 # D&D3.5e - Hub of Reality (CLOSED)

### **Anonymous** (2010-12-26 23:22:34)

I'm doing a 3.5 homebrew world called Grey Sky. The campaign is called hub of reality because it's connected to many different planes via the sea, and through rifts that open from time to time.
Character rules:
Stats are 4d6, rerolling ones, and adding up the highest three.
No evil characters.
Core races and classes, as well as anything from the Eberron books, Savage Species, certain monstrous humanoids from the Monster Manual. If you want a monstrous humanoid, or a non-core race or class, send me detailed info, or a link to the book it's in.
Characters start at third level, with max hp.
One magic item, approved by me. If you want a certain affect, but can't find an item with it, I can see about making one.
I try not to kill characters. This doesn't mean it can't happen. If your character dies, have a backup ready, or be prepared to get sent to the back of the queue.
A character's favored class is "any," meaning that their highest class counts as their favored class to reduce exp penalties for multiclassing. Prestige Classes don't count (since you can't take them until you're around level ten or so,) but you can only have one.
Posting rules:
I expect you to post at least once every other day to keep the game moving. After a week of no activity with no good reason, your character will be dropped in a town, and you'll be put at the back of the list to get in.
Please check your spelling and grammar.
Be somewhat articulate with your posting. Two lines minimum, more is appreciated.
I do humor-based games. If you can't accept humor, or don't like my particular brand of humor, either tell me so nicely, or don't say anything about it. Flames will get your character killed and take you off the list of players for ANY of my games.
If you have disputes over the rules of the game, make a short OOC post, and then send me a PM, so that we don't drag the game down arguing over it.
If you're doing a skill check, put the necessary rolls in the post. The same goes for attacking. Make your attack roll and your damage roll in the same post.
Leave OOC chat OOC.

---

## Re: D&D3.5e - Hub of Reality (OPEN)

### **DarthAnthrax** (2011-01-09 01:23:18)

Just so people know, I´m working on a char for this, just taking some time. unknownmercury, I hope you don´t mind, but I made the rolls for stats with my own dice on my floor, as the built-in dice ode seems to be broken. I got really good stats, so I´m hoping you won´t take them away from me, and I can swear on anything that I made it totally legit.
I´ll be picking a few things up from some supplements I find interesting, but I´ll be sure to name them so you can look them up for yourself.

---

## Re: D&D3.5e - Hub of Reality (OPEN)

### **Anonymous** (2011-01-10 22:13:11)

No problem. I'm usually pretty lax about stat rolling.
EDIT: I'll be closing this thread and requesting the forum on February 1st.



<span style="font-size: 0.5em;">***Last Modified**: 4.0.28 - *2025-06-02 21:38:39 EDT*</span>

========================

Problem description: Scan the material above for the string "certain", returning each line that contains it.

Answer space:
Core races and classes, as well as anything from the Eberron books, Savage Species, certain monstrous humanoids from the Monster Manual. If you want a monstrous humanoid, or a non-core race or class, send me detailed info, or a link to the book it's in.
One magic item, approved by me. If you want a certain affect, but can't find an item with it, I can see about making one.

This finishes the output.